272 Sekunden, die er vor Elisha mit seinem Fahrrad angekommen war.

4 Minuten und 32 Sekunden, in denen er dem Flüstern des Korn- und Mohnblumenmeeres gefolgt und an dem Ziel, dessen Existenz er bis zum Zeitpunkt des Erreichens nicht einmal in seine Kopf gehabt hatte, angekommen. Es war eines der Ziele, welche man sich nicht steckt, oder sie zwanghaft zu erreichen versuchte, sondern mehr eines dieser Art, welche man meisterte, ohne es zu merken. Eines der Sorte, bei dem es dauert zu realisieren, dass man an dem Punkt angekommen ist, welcher Erfolg und Reinheit im Herzen bedeutete.

Isaiah war nie hier oben gewesen. Nie auf der Platte, welche eingebettet in Blumen und im leisen Summen der Hummels die Krone der Stadt bildete.

„Dort oben", hatte Isaac eines Tages zu ihm gesagt, „Dort oben berühren sich Himmel und Erde, vereinen sich zu ein und derselben Person, und du wirst Zeuge davon sein.
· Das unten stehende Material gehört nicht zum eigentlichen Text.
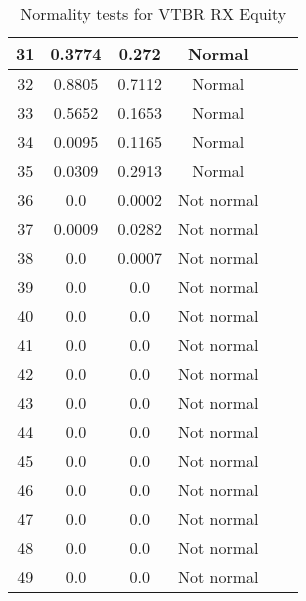 \begin{table}[h]
\begin{tabular}{|c|c|c|c|c|c|}
		31 & 0.3774 & 0.272 & Normal\\\hline
		32 & 0.8805 & 0.7112 & Normal\\\hline
		33 & 0.5652 & 0.1653 & Normal\\\hline
		34 & 0.0095 & 0.1165 & Normal\\\hline
		35 & 0.0309 & 0.2913 & Normal\\\hline
		36 & 0.0 & 0.0002 & Not normal\\\hline
		37 & 0.0009 & 0.0282 & Not normal\\\hline
		38 & 0.0 & 0.0007 & Not normal\\\hline
		39 & 0.0 & 0.0 & Not normal\\\hline
		40 & 0.0 & 0.0 & Not normal\\\hline
		41 & 0.0 & 0.0 & Not normal\\\hline
		42 & 0.0 & 0.0 & Not normal\\\hline
		43 & 0.0 & 0.0 & Not normal\\\hline
		44 & 0.0 & 0.0 & Not normal\\\hline
		45 & 0.0 & 0.0 & Not normal\\\hline
		46 & 0.0 & 0.0 & Not normal\\\hline
		47 & 0.0 & 0.0 & Not normal\\\hline
		48 & 0.0 & 0.0 & Not normal\\\hline
		49 & 0.0 & 0.0 & Not normal\\\hline
	\end{tabular}
	\caption{Normality tests for VTBR RX Equity}
	\label{tab:normality_tests_VTBR_RX}
\end{table}

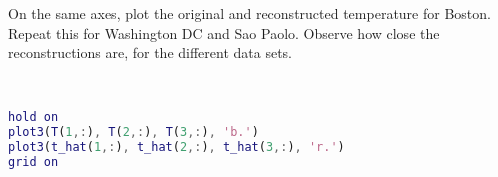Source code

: On the same axes, plot the original and reconstructed temperature for Boston. Repeat this for Washington DC and Sao Paolo. Observe how close the reconstructions are, for the different data sets.

\begin{solution} \
    \begin{lstlisting}[language=Matlab]
hold on
plot3(T(1,:), T(2,:), T(3,:), 'b.')
plot3(t_hat(1,:), t_hat(2,:), t_hat(3,:), 'r.')
grid on
    \end{lstlisting}
\end{solution}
Jeden Abend kannst du Zeuge davon sein, jeden Tag, jede Nacht. Dort oben bist du der König des geweihten Landes, oder hörst wenigstens für einen oder zwei Momente auf dich selbst zu belügen. Dort oben, Isaiah, dort oben liegt dir alles zu Füßen."

„Wann darf ich das alles sehen?", waren die Wort fast lautlos über Isaiahs Lippen gehuscht. Unsichtbar, schattenartig.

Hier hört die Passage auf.